Poulsen was scheduled to discuss his findings last week in an American Association for the Advancement of Science symposium titled "Geosystems: Climate Lessons from Earth's Last Great Icehouse."

The changes occurred during the period of Earth's history when the continents were consolidated into a single supercontinent, Pangaea. Toward the end of the Paleozoic Era, tropical regions of Pangaea became much warmer and drier, winds in the region shifted direction, and tropical flora drastically changed. At the same time, atmospheric carbon dioxide increased and the enormous ice sheets that blanketed Gondwana—the landmass that eventually broke up to become present-day South America, Africa, Antarctica, India and Australia—began disappearing.

"There's lots of evidence for large changes in climate and vegetation, but there's been no clear hypothesis for why those changes occurred," says Poulsen, who is an assistant professor of geological sciences. A few notions have been floating around: some researchers have suggested that the uplifting or erosion of mountain chains might have caused the climate shift; others think the motion of the plates that make up Earth's outer layer played a role. But Poulsen had a different idea. "I wondered whether the melting of the Gondwana ice sheets and/or the rise in atmospheric carbon dioxide could explain these documented climate and vegetation changes," he says.
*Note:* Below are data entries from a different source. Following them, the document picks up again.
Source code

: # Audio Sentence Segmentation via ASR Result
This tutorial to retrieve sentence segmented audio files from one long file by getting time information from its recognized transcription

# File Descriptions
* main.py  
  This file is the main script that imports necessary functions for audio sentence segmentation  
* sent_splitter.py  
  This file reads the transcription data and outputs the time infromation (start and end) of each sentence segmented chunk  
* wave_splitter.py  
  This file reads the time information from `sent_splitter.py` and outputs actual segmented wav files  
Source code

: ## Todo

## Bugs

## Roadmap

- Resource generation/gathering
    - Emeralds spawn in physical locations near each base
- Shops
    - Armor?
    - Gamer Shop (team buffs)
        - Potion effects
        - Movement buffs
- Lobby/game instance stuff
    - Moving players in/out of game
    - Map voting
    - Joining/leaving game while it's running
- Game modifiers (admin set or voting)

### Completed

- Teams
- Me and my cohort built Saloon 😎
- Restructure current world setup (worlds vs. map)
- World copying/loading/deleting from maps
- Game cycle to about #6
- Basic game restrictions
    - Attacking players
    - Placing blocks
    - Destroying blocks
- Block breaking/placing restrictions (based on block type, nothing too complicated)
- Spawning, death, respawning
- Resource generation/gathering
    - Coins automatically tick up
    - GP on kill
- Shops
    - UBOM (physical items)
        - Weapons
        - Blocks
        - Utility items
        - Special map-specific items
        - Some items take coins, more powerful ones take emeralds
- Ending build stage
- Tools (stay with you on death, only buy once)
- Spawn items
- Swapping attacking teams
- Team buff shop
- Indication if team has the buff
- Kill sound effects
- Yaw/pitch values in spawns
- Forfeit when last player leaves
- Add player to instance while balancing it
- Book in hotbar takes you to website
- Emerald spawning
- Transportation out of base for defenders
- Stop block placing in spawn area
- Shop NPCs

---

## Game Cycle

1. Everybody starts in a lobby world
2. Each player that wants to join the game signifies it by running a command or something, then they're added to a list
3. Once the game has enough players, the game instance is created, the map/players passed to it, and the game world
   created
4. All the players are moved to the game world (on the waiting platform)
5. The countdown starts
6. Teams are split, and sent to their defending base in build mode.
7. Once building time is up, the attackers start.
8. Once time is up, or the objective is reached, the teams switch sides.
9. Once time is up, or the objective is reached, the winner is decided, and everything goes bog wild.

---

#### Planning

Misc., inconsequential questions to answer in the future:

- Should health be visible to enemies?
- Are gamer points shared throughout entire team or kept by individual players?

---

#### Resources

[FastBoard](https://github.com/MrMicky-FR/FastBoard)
Poulsen and coworkers used theoretical climate models to experiment with different combinations of carbon dioxide concentrations and glaciation.

"The modeling simulations showed that as Gondwana deglaciated and carbon dioxide rose, the tropics became more arid and the vegetation was fried and replaced with desert," Poulsen says. "Our results also showed that deglaciation and rising carbon dioxide contributed about equally to the observed climate and vegetation changes."
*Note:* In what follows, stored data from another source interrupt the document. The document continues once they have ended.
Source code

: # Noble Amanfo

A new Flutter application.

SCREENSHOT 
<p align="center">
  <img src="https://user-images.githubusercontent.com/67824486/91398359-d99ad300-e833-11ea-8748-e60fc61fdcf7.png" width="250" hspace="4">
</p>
In addition, the model, which relied on estimates of carbon dioxide concentrations, produced more warming than geological evidence actually indicates. This may suggest that carbon dioxide didn't rise quite as much as has been estimated, Poulsen says.
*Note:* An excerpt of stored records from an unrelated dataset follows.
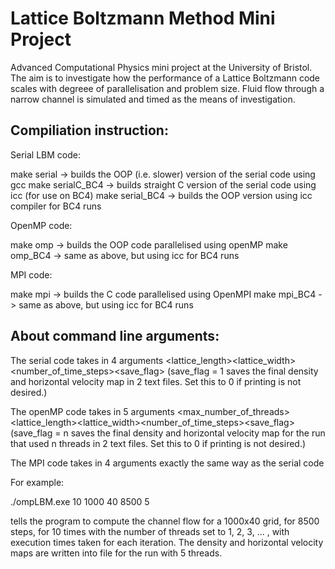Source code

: # Lattice Boltzmann Method Mini Project
Advanced Computational Physics mini project at the University of Bristol. The aim is to investigate how the performance of a Lattice Boltzmann code scales with degreee of parallelisation and problem size. Fluid flow through a narrow channel is simulated and timed as the means of investigation.  

## Compiliation instruction: 

Serial LBM code: 

make serial -> builds the OOP (i.e. slower) version of the serial code using gcc
make serialC_BC4 -> builds straight C version of the serial code using icc (for use on BC4)
make serial_BC4 -> builds the OOP version using icc compiler for BC4 runs

OpenMP code:

make omp -> builds the OOP code parallelised using openMP
make omp_BC4 -> same as above, but using icc for BC4 runs

MPI code: 

make mpi -> builds the C code parallelised using OpenMPI
make mpi_BC4 -> same as above, but using icc for BC4 runs

## About command line arguments:

The serial code takes in 4 arguments
<lattice_length><lattice_width><number_of_time_steps><save_flag>
(save_flag = 1 saves the final density and horizontal velocity map in 2 text files. Set this to 0 if printing is not desired.)

The openMP code takes in 5 arguments
<max_number_of_threads><lattice_length><lattice_width><number_of_time_steps><save_flag>
(save_flag = n saves the final density and horizontal velocity map for the run that used n threads in 2 text files. Set this to 0 if printing is not desired.)

The MPI code takes in 4 arguments exactly the same way as the serial code

For example: 

./ompLBM.exe 10 1000 40 8500 5

tells the program to compute the channel flow for a 1000x40 grid, for 8500 steps, for 10 times with the number of threads set to 1, 2, 3, ... , with execution times taken for each iteration. The density and horizontal velocity maps are written into file for the run with 5 threads.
Poulsen is cautious about applying his conclusions to current climate concerns.

"The climate change I'm studying happened a long time ago, so you have to be a little careful, but certainly this work shows there is a very strong connection between carbon dioxide increase and warming," he says. "Another interesting aspect is that for a long time people have thought that the tropics aren't really susceptible to large climate changes. This work shows that the tropics are susceptible."